Assuring the rights of minorities is an crucial core of the polity in India, Attorney General Mukul Rohatgi told the United Nations Human Rights Council meeting in Geneva [Switzerland], rebutting pursuits by Pakistan to point fingers at New Delhi for attacks on minorities. Mr Rohatgi, who led the Indian charge to the meet that reviewed the human rights record of member states, underlined India was a secular state with no state religion with a Constitution that cherish provisions for the protection of the minorities.
"As the world's largest multi-layered democracy, we fully recognise the importance of free speech and expression. Our people are conscious of their political freedoms and exercise their choices at every opportunity," Mr Rohatgi said at the review meeting held every four years.
At Thursday's convention, the country's top law officer repeatedly cited the pivotal role played by the judiciary in confirming human rights in the country along with other institutions. He used the word, court, no less than 21 times.
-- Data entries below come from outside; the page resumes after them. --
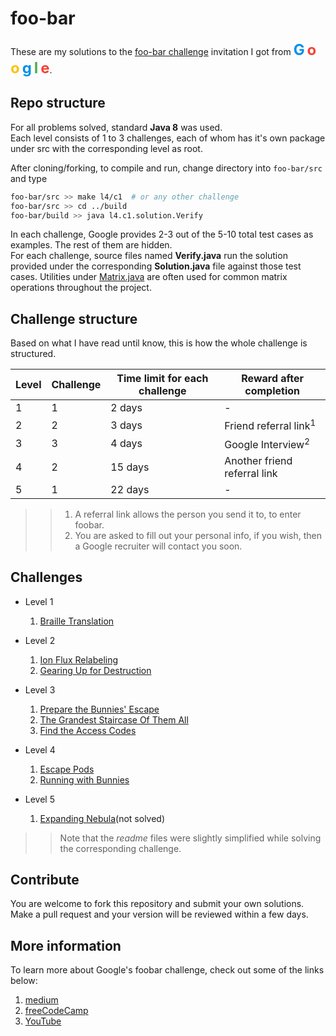 # foo-bar

These are my solutions to the [foo-bar challenge](#more-information) invitation
I got from
<span style="color: #0091ea; font-weight:bold; font-size: x-large">G</span>
<span style="color: #f44336; font-weight:bold; font-size: x-large">o</span>
<span style="color: #ffc107; font-weight:bold; font-size: x-large">o</span>
<span style="color: #0091ea; font-weight:bold; font-size: x-large">g</span>
<span style="color: #4caf50; font-weight:bold; font-size: x-large">l</span>
<span style="color: #f44336; font-weight:bold; font-size: x-large">e</span>.

## Repo structure

For all problems solved, standard **Java 8** was used.  
Each level consists of 1 to 3 challenges, each of whom
has it's own package under src with the corresponding level as root.

After cloning/forking, to compile and run, change directory into `foo-bar/src`
and type

```bash
foo-bar/src >> make l4/c1  # or any other challenge
foo-bar/src >> cd ../build
foo-bar/build >> java l4.c1.solution.Verify
```

In each challenge, Google provides 2-3 out of the 5-10 total
test cases as examples. The rest of them are hidden.  
For each challenge, source files named **Verify.java**
run the solution provided under the corresponding
**Solution.java** file against those test cases.
Utilities under [Matrix.java](./src/utils/Matrix.java) are often used
for common matrix operations throughout the project.

## Challenge structure

Based on what I have read until know, this is how the whole challenge
is structured.

| Level | Challenge | Time limit **for each challenge** | Reward after completion             |
|-------|-----------|-----------------------------------|-------------------------------------|
| 1     | 1         | 2 days                            | -                                   |
| 2     | 2         | 3 days                            | Friend referral link<sup>1</sup>    |
| 3     | 3         | 4 days                            | Google Interview<sup>2</sup>        |
| 4     | 2         | 15 days                           | Another friend referral link        |
| 5     | 1         | 22 days                           | -                                   |

>> 1. A referral link allows the person you send it to, to enter foobar.
>> 2. You are asked to fill out your personal info, if you wish, then
 a Google recruiter will contact you soon.

## Challenges

* Level 1

  1. [Braille Translation](./src/l1/readme.txt)

* Level 2
  1. [Ion Flux Relabeling](./src/l2/c1/readme.txt)
  2. [Gearing Up for Destruction](./src/l2/c2/readme.txt)

* Level 3

  1. [Prepare the Bunnies' Escape](./src/l3/c1/readme.txt)
  2. [The Grandest Staircase Of Them All](./src/l3/c2/readme.txt)
  3. [Find the Access Codes](./src/l3/c3/readme.txt)

* Level 4

  1. [Escape Pods](./src/l4/c1/readme.txt)
  2. [Running with Bunnies](./src/l4/c2/readme.txt)

* Level 5

  1. [Expanding Nebula](./src/l5/readme.txt)(not solved)

>> Note that the *readme* files were slightly simplified
while solving the corresponding challenge.

## Contribute

You are welcome to fork this repository and submit your own solutions.
Make a pull request and your version will be reviewed within a few days.

## More information

To learn more about Google's foobar challenge,
check out some of the links below:

1. [medium](https://medium.com/chingu/my-experience-with-the-google-foobar-challenge-and-tips-on-what-to-do-if-you-get-it-9848d31d3d20)
2. [freeCodeCamp](https://www.freecodecamp.org/news/the-foobar-challenge-googles-hidden-test-for-developers-ed8027c1184/)
3. [YouTube](https://www.youtube.com/watch?v=FHQAj9iYPg0)
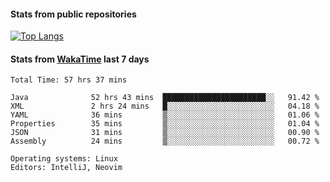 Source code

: #### Stats from public repositories

[![Top Langs](https://github-readme-stats.vercel.app/api/top-langs/?username=hyoghurt&layout=compact&exclude_repo=multiserver,docker_compose&langs_count=6)](https://github.com/anuraghazra/github-readme-stats)

#### Stats from [WakaTime](https://wakatime.com/@hyoghurt) last 7 days
<!--START_SECTION:waka-->

```text
Total Time: 57 hrs 37 mins

Java              52 hrs 43 mins  ███████████████████████░░   91.42 %
XML               2 hrs 24 mins   █░░░░░░░░░░░░░░░░░░░░░░░░   04.18 %
YAML              36 mins         ▒░░░░░░░░░░░░░░░░░░░░░░░░   01.06 %
Properties        35 mins         ▒░░░░░░░░░░░░░░░░░░░░░░░░   01.04 %
JSON              31 mins         ▒░░░░░░░░░░░░░░░░░░░░░░░░   00.90 %
Assembly          24 mins         ▒░░░░░░░░░░░░░░░░░░░░░░░░   00.72 %

Operating systems: Linux
Editors: IntelliJ, Neovim
```

<!--END_SECTION:waka-->
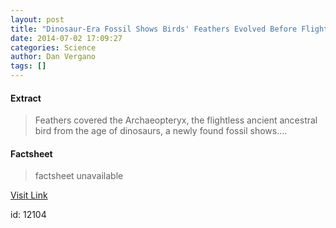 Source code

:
```yaml
---
layout: post
title: "Dinosaur-Era Fossil Shows Birds' Feathers Evolved Before Flight"
date: 2014-07-02 17:09:27
categories: Science
author: Dan Vergano
tags: []
---
```



#### Extract
>Feathers covered the Archaeopteryx, the flightless ancient ancestral bird from the age of dinosaurs, a newly found fossil shows....

#### Factsheet
>factsheet unavailable

[Visit Link](http://feeds.nationalgeographic.com/~r/ng/News/News_Main/~3/haVxNfYZDYM/)

id:   12104


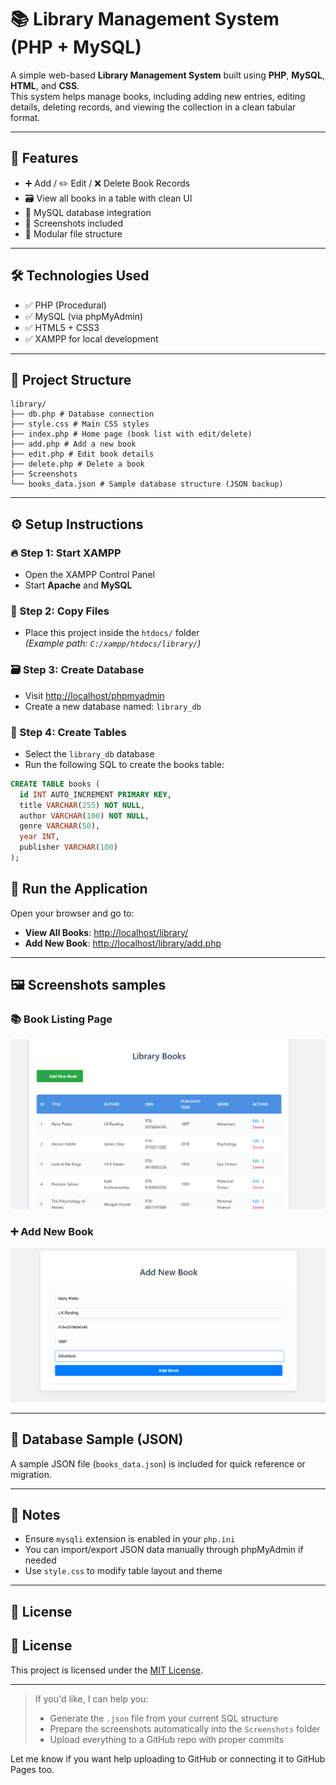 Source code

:# 📚 Library Management System (PHP + MySQL)

A simple web-based **Library Management System** built using **PHP**, **MySQL**, **HTML**, and **CSS**.  
This system helps manage books, including adding new entries, editing details, deleting records, and viewing the collection in a clean tabular format.

---

## 📁 Features

- ➕ Add / ✏️ Edit / ❌ Delete Book Records  
- 🗃️ View all books in a table with clean UI  
- 💾 MySQL database integration  
- 📸 Screenshots included  
- 🧩 Modular file structure  

---

## 🛠️ Technologies Used

- ✅ PHP (Procedural)
- ✅ MySQL (via phpMyAdmin)
- ✅ HTML5 + CSS3
- ✅ XAMPP for local development

---

## 📂 Project Structure

```
library/
├── db.php # Database connection
├── style.css # Main CSS styles
├── index.php # Home page (book list with edit/delete)
├── add.php # Add a new book
├── edit.php # Edit book details
├── delete.php # Delete a book
├── Screenshots
└── books_data.json # Sample database structure (JSON backup)
```

---

## ⚙️ Setup Instructions

### 🔥 Step 1: Start XAMPP
- Open the XAMPP Control Panel
- Start **Apache** and **MySQL**

### 📁 Step 2: Copy Files
- Place this project inside the `htdocs/` folder  
  _(Example path: `C:/xampp/htdocs/library/`)_

### 🗃️ Step 3: Create Database
- Visit [http://localhost/phpmyadmin](http://localhost/phpmyadmin)
- Create a new database named:  `library_db`

### 🧱 Step 4: Create Tables
- Select the `library_db` database
- Run the following SQL to create the books table:

```sql
CREATE TABLE books (
  id INT AUTO_INCREMENT PRIMARY KEY,
  title VARCHAR(255) NOT NULL,
  author VARCHAR(100) NOT NULL,
  genre VARCHAR(50),
  year INT,
  publisher VARCHAR(100)
);
```

## 🚀 Run the Application

Open your browser and go to:

- **View All Books**: [http://localhost/library/](http://localhost/library/)
- **Add New Book**: [http://localhost/library/add.php](http://localhost/library/add.php)

---

## 🖼️ Screenshots samples

### 📚 Book Listing Page
![Book List](library/Screenshots/book_list.png)

### ➕ Add New Book
![Add Book](library/Screenshots/add_new_book.png)

---

## 💾 Database Sample (JSON)

A sample JSON file (`books_data.json`) is included for quick reference or migration.

---

## 📌 Notes

- Ensure `mysqli` extension is enabled in your `php.ini`
- You can import/export JSON data manually through phpMyAdmin if needed
- Use `style.css` to modify table layout and theme

---

## 📜 License

## 📜 License

This project is licensed under the [MIT License](LICENSE).

---

> If you'd like, I can help you:
> - Generate the `.json` file from your current SQL structure
> - Prepare the screenshots automatically into the `Screenshots` folder
> - Upload everything to a GitHub repo with proper commits

Let me know if you want help uploading to GitHub or connecting it to GitHub Pages too.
On one incident, without naming Yakub Memon, he how he was notified at z in the morning by the Supreme Court to hear his appeal. On others, he spoke about the top court's control to declare transgender persons as the third gender, holding the right to clean environment as a part of an individual's right to life and its rejection of the government's stand that AFSPA gave blanket immunity to the armed forces for perpetrators of unjustified deaths.
Mr Rohatgi held his ground, telling the review meeting that "the concept of torture was completely alien to our culture" and reiterated India's commitment to ratify the convention. He gave no assurances on removing AFSPA, which more than one government panel have said should be repealed. "Whether this Act should be repealed or not is a matter of on-going vibrant political debate in my country," he said.